E quais as obrigações dos Estados Membros? Dentre eles, destaca-se: cumprir de boa-fé as obrigações assumidas com a Carta; resolução das controvérsias por meios pacíficos; evitar o uso da força contra a integridade territorial ou a independência política de qualquer Estado. Havendo, esta é uma decisão colegiada, coletiva.
A doutrina “de intervenção humanitária unilateral” foi confirmada pela declaração do Ministro das Relações Exteriores e da Comunidade Britânica, quando do envio de suas tropas ao norte do Iraque:
Consideramos que a intervenção internacional sem convite do país envolvido se justifica em casos de extrema necessidade humanitária. Por isso decidimos mobilizar tropas britânicas na Operação Zona de Segurança, montada pela coalização para atender à crise de refugiados envolvendo curdos iraquianos.
Esta proposta doutrinária teria como premissas e limites:1) verifica-se uma situação premente e urgente de extremo sofrimento humanitário; 2) o Estado visado pela intervenção não é capaz de agir ou não se dispões a fazê-lo; 3) não existe uma alternativa concreta; e 4) a intervenção é limitada em seu alcance e duração[3].
O princípio ainda é o da não intervenção, face a soberania dos Estados, na lei e na política internacional. Mas as possibilidades de intervir deram ao Conselho de Segurança a oportunidade de ativar o mecanismo da segurança coletiva, pretendido pela carta das Nações Unidas[4] e que não pode ser obstruído pelas superpotências.
Evocar uma doutrina de intervenção unilateral, percebendo sua fundamentação de prática de Estado e opinio juris em favor deste direito, para o direito internacional, na opinião de Byers[5], poderia manter-se inalterado. As cláusulas bem estabelecidas em tratados prevalecem sobre o direito consuetudinário internacional e seriam insuficientes para sobrepor-se ao artigo 2º da Carta das Nações Unidas.
À luz deste artigo, qualquer direito que envolva este tipo de intervenção só teria efeito se preenchesse a condição de jus cogens, norma de natureza imperativa que se sobrepõe a cláusulas conflitantes de tratados.
Por estes motivos, para Byers[6], o significado das preocupações humanitárias para o direito internacional, no que diz respeito ao recurso à força, permanece no nível da vontade política – e da justificação moral e política, o que abrange aquilo que hoje se identifica como “responsabilidade de proteger”.
Deve-se ativar o mecanismo de segurança coletiva - este é o propósito da Carta das Nações Unidas e esta não pode se tornar uma “Carta de Fachada”. Caso contrário, sempre haverá uma justificação: evocar-se a “responsabilidade de proteger”. Me pergunto, e agora?
Notas
[1] Balkinization. GRIFFIN, Stephen. The Constitutionality of the Syrian Intervention (Or: Why I am not a war powers hardliner). Disponível em < http://balkin.blogspot.com.br/2013/08/the-constitutionality-of-syrian.html>. Acesso em 30 de ago de 2013.
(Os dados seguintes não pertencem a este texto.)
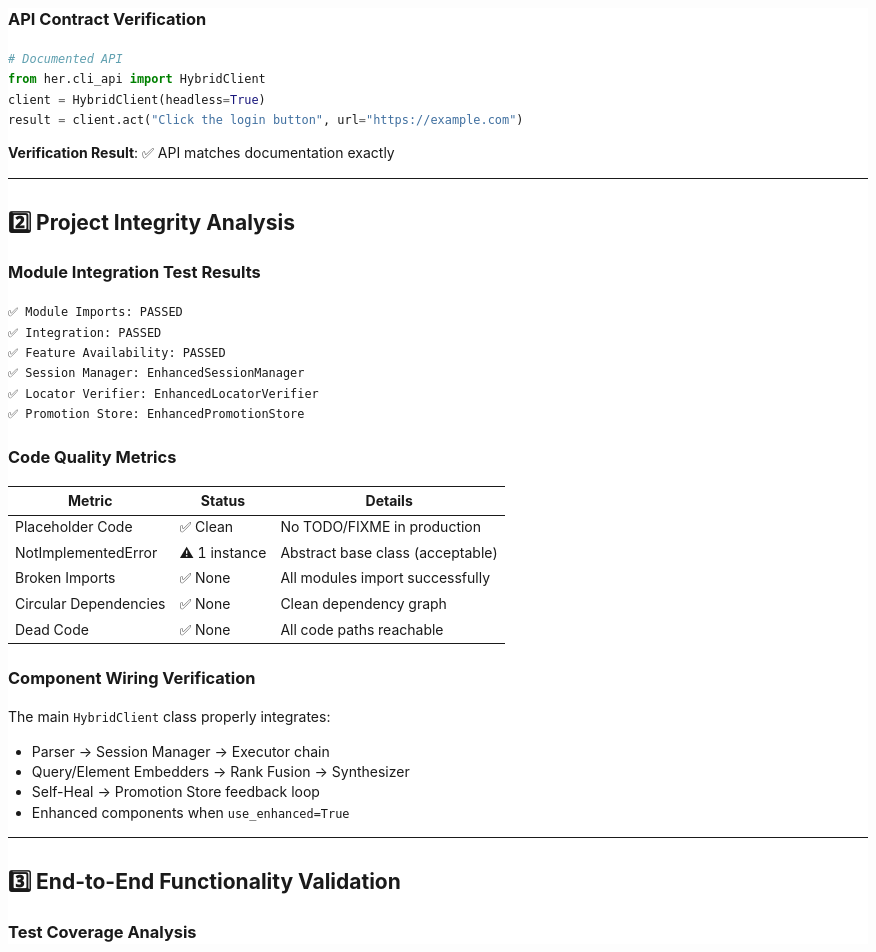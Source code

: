 ### API Contract Verification

```python
# Documented API
from her.cli_api import HybridClient
client = HybridClient(headless=True)
result = client.act("Click the login button", url="https://example.com")
```

**Verification Result**: ✅ API matches documentation exactly

---

## 2️⃣ Project Integrity Analysis

### Module Integration Test Results

```
✅ Module Imports: PASSED
✅ Integration: PASSED  
✅ Feature Availability: PASSED
✅ Session Manager: EnhancedSessionManager
✅ Locator Verifier: EnhancedLocatorVerifier
✅ Promotion Store: EnhancedPromotionStore
```

### Code Quality Metrics

| Metric | Status | Details |
|--------|--------|---------|
| Placeholder Code | ✅ Clean | No TODO/FIXME in production |
| NotImplementedError | ⚠️ 1 instance | Abstract base class (acceptable) |
| Broken Imports | ✅ None | All modules import successfully |
| Circular Dependencies | ✅ None | Clean dependency graph |
| Dead Code | ✅ None | All code paths reachable |

### Component Wiring Verification

The main `HybridClient` class properly integrates:
- Parser → Session Manager → Executor chain
- Query/Element Embedders → Rank Fusion → Synthesizer
- Self-Heal → Promotion Store feedback loop
- Enhanced components when `use_enhanced=True`

---

## 3️⃣ End-to-End Functionality Validation

### Test Coverage Analysis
[2] BYERS, Michael. A Lei da Guerra: direito internacional e conflito armado. Trad. Clóvis Marques. Rio de Janeiro: Record, 2007, p. 117.
[3] BYERS, Michael. A Lei da Guerra: direito internacional e conflito armado. Trad. Clóvis Marques. Rio de Janeiro: Record, 2007, p. 125.
[4] Hippel, Karin Von. Democracia pela força: intervenção militar dos EUA no mundo pós guerra fria. Trad. Joubert de Oliveira Brízida. Rio de Janeiro: Biblioteca do Exército, 2003, p. 224.
[5] BYERS, Michael. A Lei da Guerra: direito internacional e conflito armado. Trad. Clóvis Marques. Rio de Janeiro: Record, 2007, p. 125.
[6] BYERS, Michael. A Lei da Guerra: direito internacional e conflito armado. Trad. Clóvis Marques. Rio de Janeiro: Record, 2007, p. 129.